Different energy needs
“At Roquette we have identified four kinds of people when it comes to energy management,” explains Eva Esparza, Market Manager Europe, Roquette. “These include ‘Active Lifestylers’, ‘Weekend Warriors’, ‘Fitness Enthusiasts’ who like going to the gym or exercising daily, and ‘Health-driven Consumers’ who watch their weight and are concerned about ageing. Each of these consumer groups have different needs from a product with an energy delivery claim.”
One of the goals of her presentation, says Esparza, is to underline the segmented nature of the energy nutrition market, and to examine the specific needs of each of these groups. A key focus will be done on energy coming from carbohydrates.
“Understanding the science behind these ingredients is important,” she says. “We can also see the different usages of these ingredients.”
Esparza notes that there are simple carbohydrates and complex carbohydrates. Simple carbs – mono and disaccharides – provide us with fast energy and are necessary for life. Complex carbs – fibres, starches and complex sugars – depending if they are or not digestible, could have different energy release profile.
“An important message I would like to give is that there are no ‘bad’ or ‘good’ carbs as such,” says Esparza. “Our body has different needs, and this is something I will expand upon in my presentation.”
Building on this knowledge, Esparza will conclude by presenting three product concepts, developed at Roquette’s Application Labs. The first product, a coconut isotonic beverage, uses simple carbs and includes maltodextrin, which is easily digestible.
“Simple carbs are useful when you need fast energy for, say, sports performance,” says Esparza. “This concept would be ideal for ‘Fitness Enthusiasts’, who are looking for glucose-based energy, which is the most efficient energy substrate for muscles and brain.”

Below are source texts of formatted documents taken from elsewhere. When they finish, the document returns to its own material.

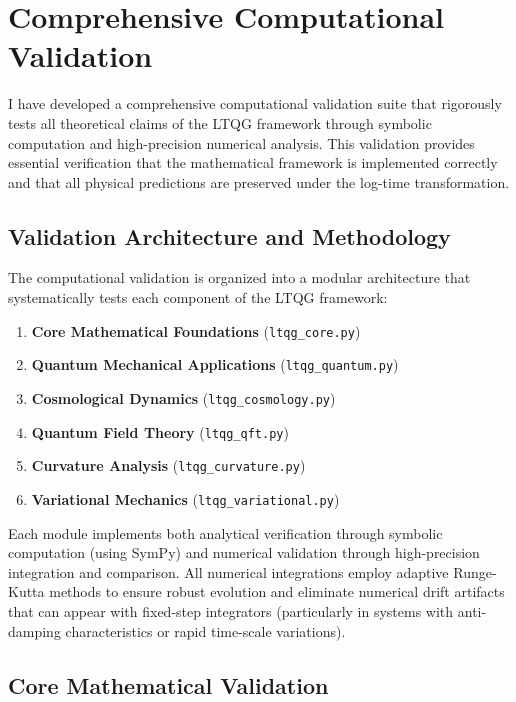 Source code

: \section{Comprehensive Computational Validation}
\label{sec:computational_validation}

I have developed a comprehensive computational validation suite that rigorously tests all theoretical claims of the LTQG framework through symbolic computation and high-precision numerical analysis. This validation provides essential verification that the mathematical framework is implemented correctly and that all physical predictions are preserved under the log-time transformation.

\subsection{Validation Architecture and Methodology}
\label{subsec:validation_architecture}

The computational validation is organized into a modular architecture that systematically tests each component of the LTQG framework:

\begin{enumerate}
\item \textbf{Core Mathematical Foundations} (\texttt{ltqg\_core.py})
\item \textbf{Quantum Mechanical Applications} (\texttt{ltqg\_quantum.py})
\item \textbf{Cosmological Dynamics} (\texttt{ltqg\_cosmology.py})
\item \textbf{Quantum Field Theory} (\texttt{ltqg\_qft.py})
\item \textbf{Curvature Analysis} (\texttt{ltqg\_curvature.py})
\item \textbf{Variational Mechanics} (\texttt{ltqg\_variational.py})
\end{enumerate}

Each module implements both analytical verification through symbolic computation (using SymPy) and numerical validation through high-precision integration and comparison. All numerical integrations employ adaptive Runge-Kutta methods to ensure robust evolution and eliminate numerical drift artifacts that can appear with fixed-step integrators (particularly in systems with anti-damping characteristics or rapid time-scale variations).

\subsection{Core Mathematical Validation}
\label{subsec:core_mathematical_validation}

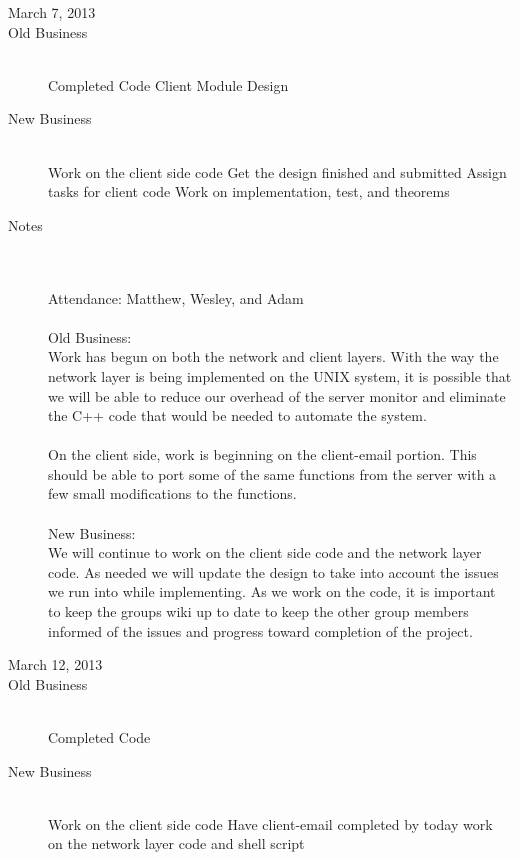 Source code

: \documentclass[11pt, letterpaper]{report}
\begin{document}
\begin{description}
\newpage
\item[\Large March 7, 2013]
\hypertarget{March 7, 2013} {}
\item[Old Business] \hfill \\
\subitem Completed Code
\subitem Client Module Design
\item[New Business] \hfill \\
\subitem Work on the client side code
\subsubitem Get the design finished and submitted
\subsubitem Assign tasks for client code
\subsubitem Work on implementation, test, and theorems

\item[Notes] \hfill \\ \hfill \\
Attendance:  Matthew, Wesley, and Adam\\ \\
Old Business: \\
Work has begun on both the network and client layers. With the way the network layer is being implemented on the UNIX system, it is possible that we will be able to reduce our overhead of the server monitor and eliminate the C++ code that would be needed to automate the system. \\ \\
On the client side, work is beginning on the client-email portion. This should be able to port some of the same functions from the server with a few small modifications to the functions. 
\\ \\
New Business:\\
We will continue to work on the client side code and the network layer code. As needed we will update the design to take into account the issues we run into while implementing. As we work on the code, it is important to keep the groups wiki up to date to keep the other group members informed of the issues and progress toward completion of the project.


\newpage
\item[\Large March 12, 2013]
\hypertarget{March 12, 2013} {}
\item[Old Business] \hfill \\
\subitem Completed Code
\item[New Business] \hfill \\
\subitem Work on the client side code
\subsubitem Have client-email completed by today
\subitem work on the network layer code and shell script


\end{description}
\end{document}

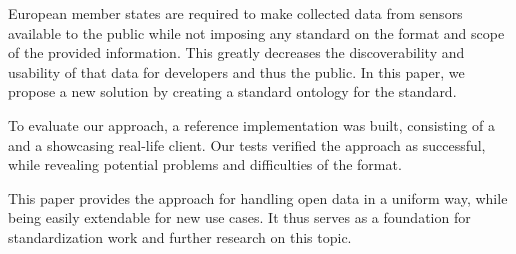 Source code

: European member states are required to make collected data from sensors available to the public while not imposing any standard on the format and scope of the provided information. This greatly decreases the discoverability and usability of that data for developers and thus the public. In this paper, we propose a new solution by creating a standard ontology for the  standard.

To evaluate our approach, a reference implementation was built, consisting of a  and a showcasing real-life client. Our tests verified the approach as successful, while revealing potential problems and difficulties of the  format.

This paper provides the approach for handling open data in a uniform way, while being easily extendable for new use cases. It thus serves as a foundation for standardization work and further research on this topic.
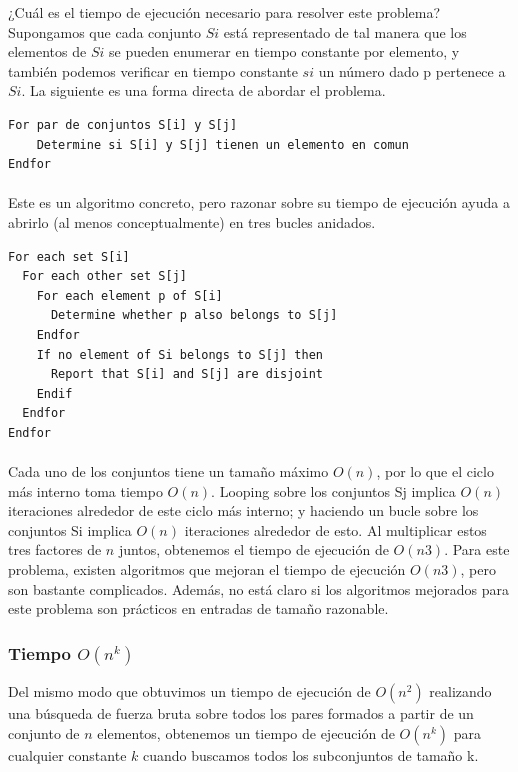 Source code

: \documentclass[a4paper, 12pt]{book}
\theoremstyle{dotless}
\begin{document}
¿Cuál es el tiempo de ejecución necesario para resolver este problema? Supongamos que cada conjunto $Si$ está representado de tal manera que los elementos de $Si$ se pueden enumerar en tiempo constante por elemento, y también podemos verificar en tiempo constante $si$ un número dado p pertenece a $Si$. La siguiente es una forma directa de abordar el problema.\\


\begin{lstlisting}
For par de conjuntos S[i] y S[j]
    Determine si S[i] y S[j] tienen un elemento en comun
Endfor
\end{lstlisting}
\paragraph{}
Este es un algoritmo concreto, pero razonar sobre su tiempo de ejecución ayuda a
abrirlo (al menos conceptualmente) en tres bucles anidados.\\

\begin{lstlisting}
For each set S[i]
  For each other set S[j]
    For each element p of S[i]
      Determine whether p also belongs to S[j]
    Endfor
    If no element of Si belongs to S[j] then
      Report that S[i] and S[j] are disjoint
    Endif
  Endfor
Endfor
\end{lstlisting}
\paragraph{}
Cada uno de los conjuntos tiene un tamaño máximo $O(n)$, por lo que el ciclo más interno toma tiempo $O(n)$. Looping sobre los conjuntos Sj implica $O(n)$ iteraciones alrededor de este ciclo más interno; y haciendo un bucle sobre los conjuntos Si implica $O(n)$ iteraciones alrededor de esto. Al multiplicar estos tres factores de $n$ juntos, obtenemos el tiempo de ejecución de $O(n3)$. Para este problema, existen algoritmos que mejoran el tiempo de ejecución $O(n3)$, pero son bastante complicados. Además, no está claro si los algoritmos mejorados para este problema son prácticos en entradas de tamaño razonable.\\

\subsubsection*{Tiempo $O(n^k)$} 

Del mismo modo que obtuvimos un tiempo de ejecución de $O(n^2)$ realizando una búsqueda de fuerza bruta sobre todos los pares formados a partir de un conjunto de $n$ elementos, obtenemos un tiempo de ejecución de $O(n^k)$ para cualquier constante $k$ cuando buscamos todos los subconjuntos de tamaño k.\\
\end{document}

“The second concept is for consumers who need energy but not so urgently,” says Esparza. “The product prototype includes slow digestible starch, which ensures slow release of glucose. In this case, we have proposed a breakfast drink. Sometimes in the mornings, ‘Active Lifestylers’ don’t feel they have enough time for a good breakfast, they need energy to start the day but don’t want their products with high sugar content.”
The third concept is a biscuit to help manage blood glucose. This sugar-free biscuit contains maltitol, a low-GI sugar-free solution and a resistant dextrin, which is a soluble fibre, obtained from maize or wheat and belongs to the non-digestible carbohydrates group. Suggested claims for the European market include ‘sugars-free’, ‘high fibre’ and ‘reduced impact on blood glucose.’
“This type of soluble fiber brings another kind of energy – metabolic energy,” explains Esparza. “There are no glucose peaks, because the glucose is transformed into short-chain fatty acids in the colon, and absorbed by the body. This metabolic conversion helps to keep the digestive system healthy and fuels your body in a different way.”
Esparza hopes that her presentation will help to clarify the role of glucose as a source of energy in the body. “The concepts from our Application Lab will also demonstrate how we have solutions to formulate products that target specific needs,” she adds. “I hope to show that for different consumer populations, food makers need to formulate differently.”